You are viewing a plain text version of this content. The canonical link for it is here.
Posted to user@nutch.apache.org by Paul M Lieberman <pa...@alum.mit.edu> on 2006/09/15 22:52:43 UTC
nutch-0.8 intranet crawls & logs
I've just switched from nutch-0.7.2 to nutch-0.8.
I'm attempting to do an intranet crawl of a single site. The setup I've
used in nutch-0.7.2 translates well to nutch-0.8 with two exceptions:
1. the crawl is no longer staying within the website. Why?
The single text file in my url directory contains the root URL:
http://www.psychologymatters.org/
and conf/crawl-urlfilter.txt has one line for accepting hosts:
+^http://([a-z0-9]*\.)*psychologymatters.org/
and
-.
to skip all else. So, why does nutch-0.8 pursue links outside this domain?

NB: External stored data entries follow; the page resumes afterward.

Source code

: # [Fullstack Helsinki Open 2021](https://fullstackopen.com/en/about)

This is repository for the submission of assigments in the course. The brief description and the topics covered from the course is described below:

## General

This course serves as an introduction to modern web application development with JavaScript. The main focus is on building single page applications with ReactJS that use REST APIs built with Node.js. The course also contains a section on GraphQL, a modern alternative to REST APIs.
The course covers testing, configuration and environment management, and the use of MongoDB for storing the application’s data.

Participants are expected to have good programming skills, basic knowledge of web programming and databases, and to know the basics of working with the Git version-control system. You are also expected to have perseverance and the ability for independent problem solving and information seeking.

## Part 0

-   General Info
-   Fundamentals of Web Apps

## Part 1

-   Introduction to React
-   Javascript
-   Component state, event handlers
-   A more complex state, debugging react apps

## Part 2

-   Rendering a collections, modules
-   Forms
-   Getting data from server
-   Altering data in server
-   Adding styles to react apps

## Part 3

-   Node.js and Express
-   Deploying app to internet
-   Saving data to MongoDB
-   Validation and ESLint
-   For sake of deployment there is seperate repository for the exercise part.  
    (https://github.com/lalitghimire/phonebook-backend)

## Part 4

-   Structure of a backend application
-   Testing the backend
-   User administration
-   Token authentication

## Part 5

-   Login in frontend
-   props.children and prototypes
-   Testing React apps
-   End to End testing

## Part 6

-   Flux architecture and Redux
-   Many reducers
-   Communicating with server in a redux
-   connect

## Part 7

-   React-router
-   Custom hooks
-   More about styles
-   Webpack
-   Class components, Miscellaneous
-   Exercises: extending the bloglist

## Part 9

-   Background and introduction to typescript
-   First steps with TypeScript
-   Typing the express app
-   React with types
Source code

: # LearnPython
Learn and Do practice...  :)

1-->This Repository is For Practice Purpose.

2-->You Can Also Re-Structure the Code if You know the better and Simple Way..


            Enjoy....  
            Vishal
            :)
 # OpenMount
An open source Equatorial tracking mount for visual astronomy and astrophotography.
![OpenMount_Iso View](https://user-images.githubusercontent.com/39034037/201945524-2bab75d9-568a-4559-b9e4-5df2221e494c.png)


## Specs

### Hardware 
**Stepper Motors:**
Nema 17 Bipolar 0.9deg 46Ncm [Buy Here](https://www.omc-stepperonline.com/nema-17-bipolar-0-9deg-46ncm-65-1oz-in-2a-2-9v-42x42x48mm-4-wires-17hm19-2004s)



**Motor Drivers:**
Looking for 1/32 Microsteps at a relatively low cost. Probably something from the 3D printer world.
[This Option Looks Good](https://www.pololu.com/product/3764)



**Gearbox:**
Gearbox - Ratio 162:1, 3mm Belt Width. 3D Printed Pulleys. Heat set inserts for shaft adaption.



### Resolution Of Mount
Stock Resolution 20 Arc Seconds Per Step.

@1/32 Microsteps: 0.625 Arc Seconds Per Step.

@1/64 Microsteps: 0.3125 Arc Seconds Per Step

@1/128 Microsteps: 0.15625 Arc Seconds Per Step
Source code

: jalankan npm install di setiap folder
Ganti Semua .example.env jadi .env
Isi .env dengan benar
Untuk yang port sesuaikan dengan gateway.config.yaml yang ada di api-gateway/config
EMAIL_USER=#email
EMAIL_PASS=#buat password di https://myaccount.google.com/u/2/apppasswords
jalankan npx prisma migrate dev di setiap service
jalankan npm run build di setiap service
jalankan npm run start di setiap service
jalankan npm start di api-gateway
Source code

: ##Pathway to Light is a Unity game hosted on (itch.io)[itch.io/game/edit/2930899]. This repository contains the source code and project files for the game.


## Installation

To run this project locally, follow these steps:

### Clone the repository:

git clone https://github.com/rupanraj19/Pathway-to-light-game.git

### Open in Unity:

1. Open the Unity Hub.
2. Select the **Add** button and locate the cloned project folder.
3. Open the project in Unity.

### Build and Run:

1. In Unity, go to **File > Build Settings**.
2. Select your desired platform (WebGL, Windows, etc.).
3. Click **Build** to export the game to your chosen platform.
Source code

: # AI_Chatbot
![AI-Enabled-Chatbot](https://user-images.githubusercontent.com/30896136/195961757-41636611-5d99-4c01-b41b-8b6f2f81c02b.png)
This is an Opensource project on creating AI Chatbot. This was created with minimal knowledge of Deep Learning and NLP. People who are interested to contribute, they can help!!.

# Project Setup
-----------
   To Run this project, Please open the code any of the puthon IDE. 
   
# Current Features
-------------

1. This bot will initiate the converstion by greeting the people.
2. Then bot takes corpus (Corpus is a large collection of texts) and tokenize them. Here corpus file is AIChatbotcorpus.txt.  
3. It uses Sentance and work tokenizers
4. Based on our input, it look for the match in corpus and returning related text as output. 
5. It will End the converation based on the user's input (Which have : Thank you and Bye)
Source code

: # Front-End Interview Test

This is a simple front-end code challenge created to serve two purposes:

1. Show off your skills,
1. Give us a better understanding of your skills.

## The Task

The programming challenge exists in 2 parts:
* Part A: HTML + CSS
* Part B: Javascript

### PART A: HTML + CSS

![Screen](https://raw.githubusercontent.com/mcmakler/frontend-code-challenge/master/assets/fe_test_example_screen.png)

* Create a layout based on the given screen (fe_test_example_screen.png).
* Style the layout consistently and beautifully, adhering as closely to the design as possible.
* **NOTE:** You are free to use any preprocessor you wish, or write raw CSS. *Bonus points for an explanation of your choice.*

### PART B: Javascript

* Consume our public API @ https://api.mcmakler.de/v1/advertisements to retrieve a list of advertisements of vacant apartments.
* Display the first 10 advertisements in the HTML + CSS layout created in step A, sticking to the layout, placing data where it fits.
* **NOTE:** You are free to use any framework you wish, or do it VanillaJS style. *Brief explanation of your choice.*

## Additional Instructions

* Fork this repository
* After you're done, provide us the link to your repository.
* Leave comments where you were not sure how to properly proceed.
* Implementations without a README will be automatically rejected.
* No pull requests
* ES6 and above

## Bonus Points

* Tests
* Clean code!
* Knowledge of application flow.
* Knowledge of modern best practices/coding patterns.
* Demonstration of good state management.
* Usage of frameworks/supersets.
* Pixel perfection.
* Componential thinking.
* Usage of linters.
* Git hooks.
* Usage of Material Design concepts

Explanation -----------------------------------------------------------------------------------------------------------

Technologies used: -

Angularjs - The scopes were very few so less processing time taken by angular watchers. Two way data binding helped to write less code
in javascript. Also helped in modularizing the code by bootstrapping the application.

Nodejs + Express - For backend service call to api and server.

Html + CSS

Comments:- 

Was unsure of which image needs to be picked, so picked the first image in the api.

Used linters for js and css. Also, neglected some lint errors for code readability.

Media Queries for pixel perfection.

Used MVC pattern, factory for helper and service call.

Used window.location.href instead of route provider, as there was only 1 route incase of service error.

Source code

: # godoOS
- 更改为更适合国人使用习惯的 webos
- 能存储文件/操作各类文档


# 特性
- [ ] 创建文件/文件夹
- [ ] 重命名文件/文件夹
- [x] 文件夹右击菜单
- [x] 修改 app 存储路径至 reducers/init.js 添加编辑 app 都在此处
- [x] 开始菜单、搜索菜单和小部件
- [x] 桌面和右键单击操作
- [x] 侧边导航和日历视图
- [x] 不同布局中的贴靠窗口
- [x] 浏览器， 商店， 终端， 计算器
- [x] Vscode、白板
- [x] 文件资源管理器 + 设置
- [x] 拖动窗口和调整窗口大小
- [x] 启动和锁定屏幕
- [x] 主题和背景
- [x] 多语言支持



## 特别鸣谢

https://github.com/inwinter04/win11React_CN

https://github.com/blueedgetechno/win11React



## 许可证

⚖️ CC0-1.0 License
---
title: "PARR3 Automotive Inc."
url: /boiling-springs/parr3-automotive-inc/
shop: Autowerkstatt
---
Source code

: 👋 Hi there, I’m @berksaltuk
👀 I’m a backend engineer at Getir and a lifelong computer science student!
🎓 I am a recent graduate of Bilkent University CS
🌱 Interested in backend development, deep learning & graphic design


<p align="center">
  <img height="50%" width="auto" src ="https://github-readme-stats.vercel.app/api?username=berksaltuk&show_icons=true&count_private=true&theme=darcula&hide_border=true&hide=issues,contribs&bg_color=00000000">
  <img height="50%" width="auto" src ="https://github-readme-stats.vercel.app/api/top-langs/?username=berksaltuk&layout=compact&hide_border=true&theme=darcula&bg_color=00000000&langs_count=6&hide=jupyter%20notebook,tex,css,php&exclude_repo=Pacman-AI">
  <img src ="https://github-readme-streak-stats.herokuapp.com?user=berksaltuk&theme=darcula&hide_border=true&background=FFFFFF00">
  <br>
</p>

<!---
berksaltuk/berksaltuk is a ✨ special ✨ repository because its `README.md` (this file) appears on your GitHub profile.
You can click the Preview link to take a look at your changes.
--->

Here's how I invoke the crawl:
nohup bin/nutch crawl url -dir /d01/nutch/psychologymatters9 -depth 9 >&
logs/psychologymatters9.log &
2. The other question relates to log files. As you see above, I want to
redirect to a log file specific to this crawl. In nutch-0.7.2, it does
just that, but with nutch-0.8, all log messages are appended to
logs/hadoop.log. How can I change this?
- Paul M Lieberman
American Psychological Association
Re: nutch-0.8 intranet crawls & logs
Posted by Zaheed Haque <za...@gmail.com>.
On 9/15/06, Paul M Lieberman <pa...@alum.mit.edu> wrote:
> I've just switched from nutch-0.7.2 to nutch-0.8.
>
> I'm attempting to do an intranet crawl of a single site. The setup I've
> used in nutch-0.7.2 translates well to nutch-0.8 with two exceptions:
>
> 1. the crawl is no longer staying within the website. Why?
> The single text file in my url directory contains the root URL:
> http://www.psychologymatters.org/
> and conf/crawl-urlfilter.txt has one line for accepting hosts:
> +^http://([a-z0-9]*\.)*psychologymatters.org/
> and
> -.
> to skip all else. So, why does nutch-0.8 pursue links outside this domain?
> Here's how I invoke the crawl:
This should work, I can not re produce this bug on 0.8 .. You can also
chnage the following property to be true in nutch-site.xml. Is your
regex-urlfilter same as the crawl-urlfilter? just wondering
Furthermore you might also want to change the following property in
nutch-site.xml as well.
<property>
<name>db.ignore.external.links</name>
<value>true</value>
<description>If true, outlinks leading from a page to external hosts
will be ignored. This is an effective way to limit the crawl to include
only initially injected hosts, without creating complex URLFilters.
</description>
</property>
> nohup bin/nutch crawl url -dir /d01/nutch/psychologymatters9 -depth 9 >&
> logs/psychologymatters9.log &
>
> 2. The other question relates to log files. As you see above, I want to
> redirect to a log file specific to this crawl. In nutch-0.7.2, it does
> just that, but with nutch-0.8, all log messages are appended to
> logs/hadoop.log. How can I change this?
You need to edit the file conf/log4j.properties. There are bunch of
options you can tweak and twist. Please refer to log4j documentation
for that.
http://logging.apache.org/log4j/docs/documentation.html
> - Paul M Lieberman
> American Psychological Association
>